In the second year of law school, when most big firms recruit law students through on-campus interviews (better known as OCIs), I was the top of my class, but I still didn’t have a clear idea about what my next steps should be. Because of this, I did not participate in OCIs. It was only after I missed the opportunity to apply and interview with these firms that I truly realized what it was exactly that I had bypassed. So when I first heard about the GE opportunity it felt almost miraculous. I knew it would be a beneficial experience, but I saw it more as a vehicle to big law. Now I know what I didn’t know then about working in-house, and how that would be invaluable in gaining an appreciation for the bigger picture of the legal ecosystem. After the fellowship, as a DePaul Law School graduate, getting one offer from a top-tier law firm was special – let alone four!
There were also intangible benefits from the experience. A major one was that it built my personal confidence and helped me realize that I belong in this profession and doing this kind of work.
Our other partners in the program are the six law schools in Chicago. The law schools benefit from providing their students with a unique career opportunity. We received a commitment from the partner law firms that a candidate from any of the six schools would be considered for an associate position with the firms. In selecting the fellow, we certainly look at GPA, as well as work and law school experience, but we really believe that diversity of thought and experience is equally important.
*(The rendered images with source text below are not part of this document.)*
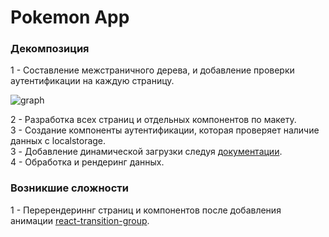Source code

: # Pokemon App



### Декомпозиция

1 - Составление межстраничного дерева, и добавление проверки аутентификации на каждую страницу.

![graph](https://i.ibb.co/6tGyBbW/Graph.png)

2 - Разработка всех страниц и отдельных компонентов по макету.  
3 - Создание компоненты аутентификации, которая проверяет наличие данных с localstorage.  
3 - Добавление динамической загрузки следуя [документации](https://github.com/PokemonTCG/pokemon-tcg-sdk-javascript).  
4 - Обработка и рендеринг данных.  

### Возникшие сложности

1 - Перерендериннг страниц и компонентов после добавления анимации [react-transition-group](https://github.com/reactjs/react-transition-group).  
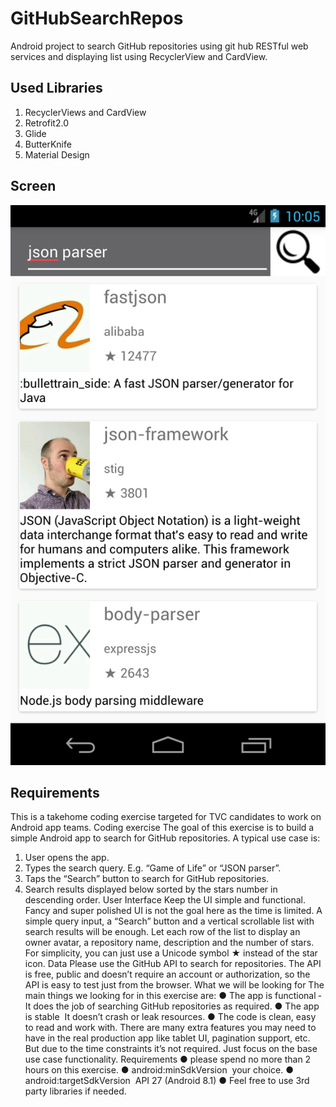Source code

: # GitHubSearchRepos
Android project to search GitHub repositories using git hub RESTful web services and displaying list using RecyclerView and CardView.

Used Libraries
-----------------
1. RecyclerViews and CardView
2. Retrofit2.0
3. Glide
4. ButterKnife
5. Material Design

Screen
---------------
![List of Repositories :)](https://github.com/SrinivasaRaoMakkena/GitHubSearchRepos/blob/master/Screenshot_1517695556.png)

Requirements
---------------

This is a take­home coding exercise targeted for TVC candidates to work on Android app teams.
Coding exercise
The goal of this exercise is to build a simple Android app to search for GitHub repositories.
A typical use case is:
1. User opens the app.
2. Types the search query. E.g. “Game of Life” or “JSON parser”.
3. Taps the “Search” button to search for GitHub repositories.
4. Search results displayed below sorted by the stars number in descending order.
User Interface
Keep the UI simple and functional. Fancy and super polished UI is not the goal here as the time
is limited. A simple query input, a “Search” button and a vertical scrollable list with search results
will be enough.
Let each row of the list to display an owner avatar, a repository name, description and the
number of stars. For simplicity, you can just use a Unicode symbol ★ instead of the star icon.
Data
Please use the GitHub API to search for repositories. The API is free, public and doesn’t require
an account or authorization, so the API is easy to test just from the browser.
What we will be looking for
The main things we looking for in this exercise are:
● The app is functional ­ It does the job of searching GitHub repositories as required.
● The app is stable ­ It doesn’t crash or leak resources.
● The code is clean, easy to read and work with.
There are many extra features you may need to have in the real production app like tablet UI,
pagination support, etc. But due to the time constraints it’s not required. Just focus on the base
use case functionality.
Requirements
● please spend no more than 2 hours on this exercise.
● android:minSdkVersion ­ your choice.
● android:targetSdkVersion ­ API 27 (Android 8.1)
● Feel free to use 3rd party libraries if needed.

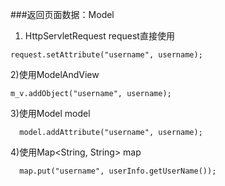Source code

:###返回页面数据：Model
  1) HttpServletRequest request直接使用
    
    request.setAttribute("username", username);
  
  
  2)使用ModelAndView
  
    m_v.addObject("username", username);
  
  3)使用Model model
    
      model.addAttribute("username", username);
    
  4)使用Map<String, String> map
   
      map.put("username", userInfo.getUserName());
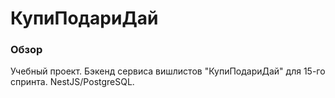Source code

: # КупиПодариДай

### Обзор

Учебный проект. Бэкенд сервиса вишлистов "КупиПодариДай" для 15-го спринта. NestJS/PostgreSQL.

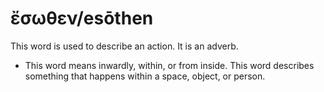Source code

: # ἔσωθεν/esōthen
This word is used to describe an action. It is an adverb.

* This word means inwardly, within, or from inside. This word describes something that happens within a space, object, or person.

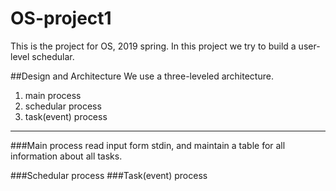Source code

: # OS-project1

This is the project for OS, 2019 spring.
In this project we try to build a user-level schedular.

##Design and Architecture
We use a three-leveled architecture.
1. main process
2. schedular process
3. task(event) process
------------
###Main process
read input form stdin, and maintain a table for all information about all tasks.

###Schedular process
###Task(event) process
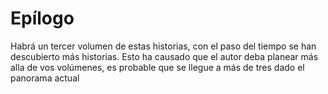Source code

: # Epílogo
Habrá un tercer volumen de estas historias, con el paso del tiempo se han descubierto más historias. Esto ha causado
que el autor deba planear más alla de vos volúmenes, es probable que se llegue a más de tres dado el panorama actual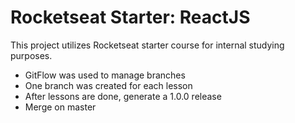 # Rocketseat Starter: ReactJS

This project utilizes Rocketseat starter course for internal studying purposes.

 - GitFlow was used to manage branches
 - One branch was created for each lesson
 - After lessons are done, generate a 1.0.0 release
 - Merge on master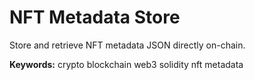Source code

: # NFT Metadata Store

Store and retrieve NFT metadata JSON directly on-chain.

**Keywords:** crypto blockchain web3 solidity nft metadata
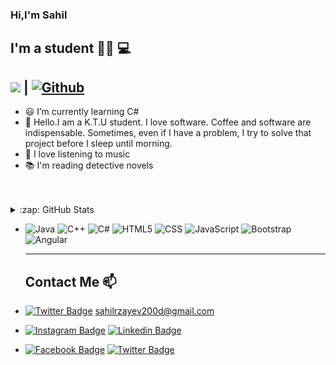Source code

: ### Hi,I'm Sahil

## I'm a student :man_technologist: :computer:

## ![](https://visitor-badge.laobi.icu/badge?page_id=rzayevsahil.rzayevsahil) **|** [![Github](https://img.shields.io/github/followers/rzayevsahil?label=Follow&style=social)](https://github.com/rzayevsahil)




-  :smiley:  I’m currently learning C#
- 💬 Hello.I am a K.T.U student. I love software. Coffee and software are indispensable. Sometimes, even if I have a problem, I try to solve that project before I sleep until morning.
- :musical_score: I love listening to music 
- :books: I'm reading detective novels

<br />
<br />

 <details>
   <summary>:zap: GitHub Stats</summary>
  
![Sahil's github stats](https://github-readme-stats.vercel.app/api?username=rzayevsahil&show_icons=true&theme=dark) ![Top Langs](https://github-readme-stats.vercel.app/api/top-langs/?username=rzayevsahil&theme=tokyonight)

</details>



-
  ![Java](https://img.shields.io/badge/-Java-333333?style=flat&logo=java)
  ![C++](https://img.shields.io/badge/-C++-333333?style=flat&logo=cpp)
  ![C#](https://img.shields.io/badge/C%23-%20-333333?style=flat&logo=csharp)
  ![HTML5](https://img.shields.io/badge/-HTML5-333333?style=flat&logo=HTML5)
  ![CSS](https://img.shields.io/badge/-CSS-333333?style=flat&logo=CSS3&logoColor=1572B6)
  ![JavaScript](https://img.shields.io/badge/-JavaScript-333333?style=flat&logo=javascript)
  ![Bootstrap](https://img.shields.io/badge/-Bootstrap-333333?style=flat&logo=bootstrap&logoColor=563D7C)
  ![Angular](https://img.shields.io/badge/-Angular-333333?style=flat&logo=angular)
  
  ---------------------------------------------------------------------------------------------------------------------------------------------
  
  ## Contact Me 📫
 
- [![Twitter Badge](https://img.shields.io/badge/Gmail-D14836?style=for-the-badge&logo=gmail&logoColor=white)]() sahilrzayev200d@gmail.com 
- [![Instagram Badge](https://img.shields.io/badge/sahilrzayev-follow%20on%20instagram-purple?style=for-the-badge&logo=instagram)](https://www.instagram.com/sahil_rzayev__/) 
  [![Linkedin Badge](https://img.shields.io/badge/sahilrzayev-follow%20on%20linkedin-black?style=for-the-badge&logo=linkedin)](https://www.linkedin.com/in/sahilrzayev) 
- [![Facebook Badge](https://img.shields.io/badge/sahilrzayev-follow%20on%20facebook-darkblue?style=for-the-badge&logo=facebook)](https://www.facebook.com/mecaz.adam.712) 
  [![Twitter Badge](https://img.shields.io/badge/sahilrzayev-follow%20on%20twitter-blue?style=for-the-badge&logo=twitter)](https://twitter.com/Sahil_Rzayev_) 

  
  



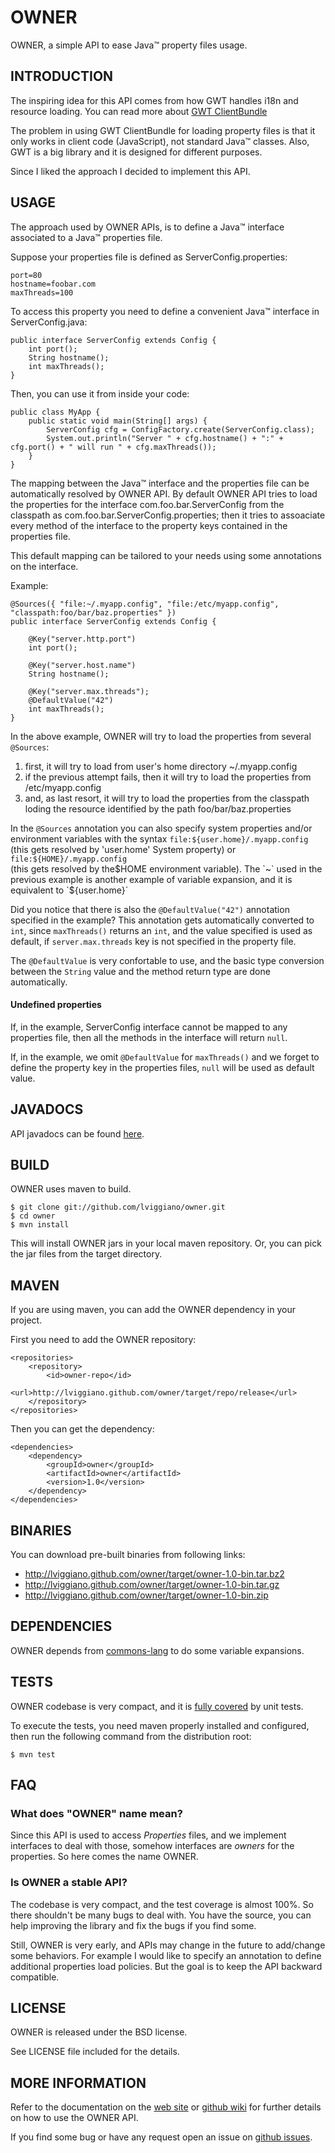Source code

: OWNER
=====

OWNER, a simple API to ease Java™ property files usage.

INTRODUCTION
------------

The inspiring idea for this API comes from how GWT handles i18n and resource loading.
You can read more about [GWT ClientBundle][1]

The problem in using GWT ClientBundle for loading property files is that it only works in client code (JavaScript), 
not standard Java™ classes.
Also, GWT is a big library and it is designed for different purposes. 

Since I liked the approach I decided to implement this API.

[1]: https://developers.google.com/web-toolkit/doc/latest/DevGuideClientBundle

USAGE
-----

The approach used by OWNER APIs, is to define a Java™ interface associated to a Java™ properties file.

Suppose your properties file is defined as ServerConfig.properties:

    port=80
    hostname=foobar.com
    maxThreads=100
    
To access this property you need to define a convenient Java™ interface in ServerConfig.java:

    public interface ServerConfig extends Config {
        int port();
        String hostname();
        int maxThreads();
    }
    
Then, you can use it from inside your code:

    public class MyApp {    
        public static void main(String[] args) {
            ServerConfig cfg = ConfigFactory.create(ServerConfig.class);
            System.out.println("Server " + cfg.hostname() + ":" + cfg.port() + " will run " + cfg.maxThreads());
        }
    }

The mapping between the Java™ interface and the properties file can be automatically resolved by OWNER API.
By default OWNER API tries to load the properties for the interface com.foo.bar.ServerConfig from the classpath as
com.foo.bar.ServerConfig.properties; then it tries to assoaciate every method of the interface to the property keys 
contained in the properties file.

This default mapping can be tailored to your needs using some annotations on the interface. 

Example:

    @Sources({ "file:~/.myapp.config", "file:/etc/myapp.config", "classpath:foo/bar/baz.properties" })
    public interface ServerConfig extends Config {
        
        @Key("server.http.port")
        int port();
        
        @Key("server.host.name")
        String hostname();
        
        @Key("server.max.threads");
        @DefaultValue("42")
        int maxThreads();
    }

In the above example, OWNER will try to load the properties from several `@Sources`:

 1. first, it will try to load from user's home directory ~/.myapp.config
 2. if the previous attempt fails, then it will try to load the properties from /etc/myapp.config
 3. and, as last resort, it will try to load the properties from the classpath loding the resource identified by the path foo/bar/baz.properties

In the `@Sources` annotation you can also specify system properties and/or environment variables with the syntax 
`file:${user.home}/.myapp.config` (this gets resolved by 'user.home' System property) or `file:${HOME}/.myapp.config`  
(this gets resolved by the$HOME environment variable). The `~` used in the previous example is another example of 
variable expansion, and it is equivalent to `${user.home}`

Did you notice that there is also the `@DefaultValue("42")` annotation specified in the example?
This annotation gets automatically converted to `int`, since `maxThreads()` returns an `int`, and the value specified is 
used as default, if `server.max.threads` key is not specified in the property file.

The `@DefaultValue` is very confortable to use, and the basic type conversion between the `String` value and the method 
return type are done automatically.

#### Undefined properties 

If, in the example, ServerConfig interface cannot be mapped to any properties file, then all the methods in the interface 
will return `null`.

If, in the example, we omit `@DefaultValue` for `maxThreads()` and we forget to define the property key in the properties 
files, `null` will be used as default value.

JAVADOCS
--------

API javadocs can be found [here](http://lviggiano.github.com/owner/target/site/apidocs/index.html).

BUILD
-----

OWNER uses maven to build.

    $ git clone git://github.com/lviggiano/owner.git
    $ cd owner
    $ mvn install

This will install OWNER jars in your local maven repository. Or, you can pick the jar files from the target directory.

MAVEN
-----

If you are using maven, you can add the OWNER dependency in your project.

First you need to add the OWNER repository:

    <repositories>
        <repository>
            <id>owner-repo</id>
            <url>http://lviggiano.github.com/owner/target/repo/release</url>
        </repository>
    </repositories>

Then you can get the dependency:

    <dependencies>
        <dependency>
            <groupId>owner</groupId>
            <artifactId>owner</artifactId>
            <version>1.0</version>
        </dependency>
    </dependencies>


BINARIES
--------

You can download pre-built binaries from following links:

 * http://lviggiano.github.com/owner/target/owner-1.0-bin.tar.bz2
 * http://lviggiano.github.com/owner/target/owner-1.0-bin.tar.gz
 * http://lviggiano.github.com/owner/target/owner-1.0-bin.zip

DEPENDENCIES
------------

OWNER depends from [commons-lang][2] to do some variable expansions.

[2]: http://commons.apache.org/lang/

TESTS
-----

OWNER codebase is very compact, and it is [fully covered][coverage-report] by unit tests.

To execute the tests, you need maven properly installed and configured, 
then run the following command from the distribution root:

    $ mvn test

[coverage-report]: http://lviggiano.github.com/owner/target/site/cobertura/index.html

FAQ
---
### What does "OWNER" name mean?

Since this API is used to access *Properties* files, and we implement interfaces to deal with those, 
somehow interfaces are *owners* for the properties. So here comes the name OWNER.

### Is OWNER a stable API?

The codebase is very compact, and the test coverage is almost 100%. So there shouldn't be many bugs to deal with.
You have the source, you can help improving the library and fix the bugs if you find some.

Still, OWNER is very early, and APIs may change in the
future to add/change some behaviors. 
For example I would like to specify an annotation to define additional properties load policies. 
But the goal is to keep the API backward compatible.

LICENSE
-------

OWNER is released under the BSD license. 

See LICENSE file included for the details.

MORE INFORMATION
----------------

Refer to the documentation on the [web site](http://lviggiano.github.com/owner) 
or [github wiki](https://github.com/lviggiano/owner/wiki) for further details on how to use the OWNER API.

If you find some bug or have any request open an issue on [github issues](https://github.com/lviggiano/owner/issues).
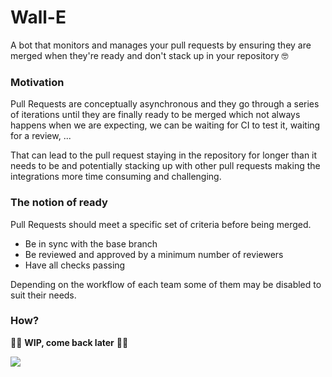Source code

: # Wall-E

A bot that monitors and manages your pull requests by ensuring they are merged when they're ready and don't stack up in your repository 🤓

### Motivation

Pull Requests are conceptually asynchronous and they go through a series of iterations until they are finally ready to be merged which not always happens when we are expecting, we can be waiting for CI to test it, waiting for a review, ... 

That can lead to the pull request staying in the repository for longer than it needs to be and potentially stacking up with other pull requests making the integrations more time consuming and challenging.

### The notion of ready

Pull Requests should meet a specific set of criteria before being merged.

- Be in sync with the base branch
- Be reviewed and approved by a minimum number of reviewers
- Have all checks passing

Depending on the workflow of each team some of them may be disabled to suit their needs.

### How?

👷‍♀️ **WIP, come back later** 👷‍♂️

![](https://media.giphy.com/media/26ybvJNaZZKpPONEc/giphy.gif)
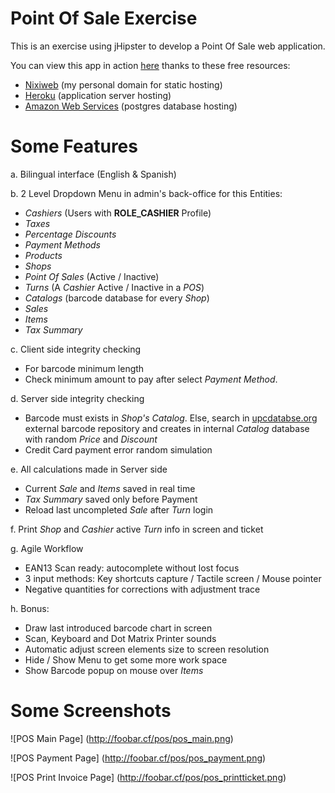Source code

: # Point Of Sale Exercise

This is an exercise using jHipster to develop a Point Of Sale web application.

You can view this app in action [here](http://foobar.cf/tpv) thanks to these free resources:

* [Nixiweb](http://www.nixiweb.com) (my personal domain for static hosting)
* [Heroku](https://www.heroku.com/) (application server hosting)
* [Amazon Web Services](https://aws.amazon.com/free/) (postgres database hosting)

# Some Features

a. Bilingual interface (English & Spanish)

b. 2 Level Dropdown Menu in admin's back-office for this Entities:

* _Cashiers_ (Users with **ROLE_CASHIER** Profile)
* _Taxes_
* _Percentage Discounts_
* _Payment Methods_
* _Products_
* _Shops_
* _Point Of Sales_ (Active / Inactive)
* _Turns_ (A _Cashier_ Active / Inactive in a _POS_)
* _Catalogs_ (barcode database for every _Shop_)
* _Sales_
* _Items_
* _Tax Summary_

c. Client side integrity checking

* For barcode minimum length
* Check minimum amount to pay after select _Payment Method_.

d. Server side integrity checking

* Barcode must exists in _Shop's_ _Catalog_. Else, search in [upcdatabse.org](http://upcdatabase.org/random) external barcode repository and creates in internal _Catalog_ database with random _Price_ and _Discount_
* Credit Card payment error random simulation

e. All calculations made in Server side

* Current _Sale_ and _Items_ saved in real time
* _Tax Summary_ saved only before Payment
* Reload last uncompleted _Sale_ after _Turn_ login

f. Print _Shop_ and _Cashier_ active _Turn_ info in screen and ticket

g. Agile Workflow

* EAN13 Scan ready: autocomplete without lost focus
* 3 input methods: Key shortcuts capture / Tactile screen / Mouse pointer
* Negative quantities for corrections with adjustment trace

h. Bonus:

* Draw last introduced barcode chart in screen
* Scan, Keyboard and Dot Matrix Printer sounds
* Automatic adjust screen elements size to screen resolution
* Hide / Show Menu to get some more work space
* Show Barcode popup on mouse over _Items_

# Some Screenshots

![POS Main Page]
(http://foobar.cf/pos/pos_main.png)

![POS Payment Page]
(http://foobar.cf/pos/pos_payment.png)

![POS Print Invoice Page]
(http://foobar.cf/pos/pos_printticket.png)
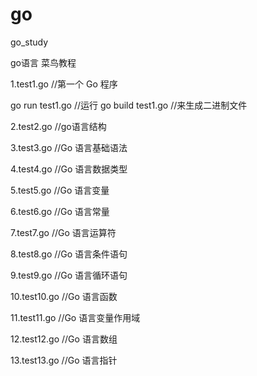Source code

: # go
go_study

go语言 菜鸟教程

1.test1.go  //第一个 Go 程序

   go run test1.go    //运行
   go build test1.go  //来生成二进制文件

2.test2.go  //go语言结构
  
3.test3.go  //Go 语言基础语法

4.test4.go  //Go 语言数据类型

5.test5.go  //Go 语言变量

6.test6.go  //Go 语言常量

7.test7.go  //Go 语言运算符

8.test8.go  //Go 语言条件语句

9.test9.go  //Go 语言循环语句

10.test10.go  //Go 语言函数

11.test11.go  //Go 语言变量作用域

12.test12.go  //Go 语言数组

13.test13.go  //Go 语言指针


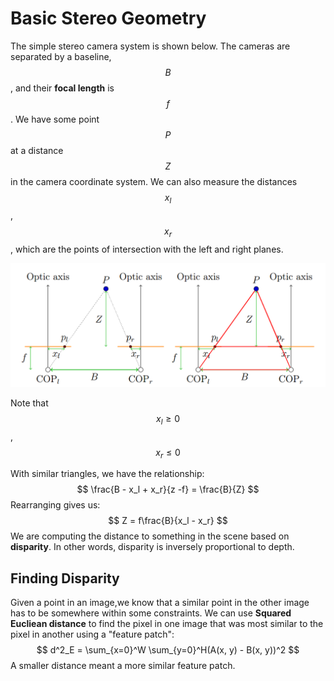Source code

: # Basic Stereo Geometry

The simple stereo camera system is shown below.  The cameras are separated by a baseline, $$B$$, and their **focal length** is $$f$$.  We have some point $$P$$ at a distance $$Z$$ in the camera coordinate system.  We can also measure the distances $$x_l$$, $$x_r$$, which are the points of intersection with the left and right planes. 

![image-20210118014135707](assets/image-20210118014135707.png)

Note that $$x_l \geq 0$$, $$x_r \leq 0$$

With similar triangles, we have the relationship:
$$
\frac{B - x_l + x_r}{z -f} = \frac{B}{Z}
$$
Rearranging gives us:
$$
Z = f\frac{B}{x_l - x_r}
$$
We are computing the distance to something in the scene based on **disparity**.  In other words, disparity is inversely proportional to depth.

## Finding Disparity

Given a point in an image,we know that a similar point in the other image has to be somewhere within some constraints.  We can use **Squared Eucliean distance** to find the pixel in one image that was most similar to the pixel in another using a "feature patch":
$$
d^2_E = \sum_{x=0}^W \sum_{y=0}^H(A(x, y) - B(x, y))^2
$$
A smaller distance meant a more similar feature patch.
Before publicly launching the program, we called in representatives from the four law firms and the six law schools to ensure that all of the stakeholders were aligned. Having everyone on the same page was essential to the success of the program.
We now have our second fellow in place, who started in August 2016 and graduated from Chicago-Kent College of Law. We completed our recruiting for the third fellow and are currently making a tough decision between the three outstanding finalists for the position. I feel we have proven the concept and now the idea is to spread it. We are starting to expand the program within GE and we also welcome other companies adopting our approach.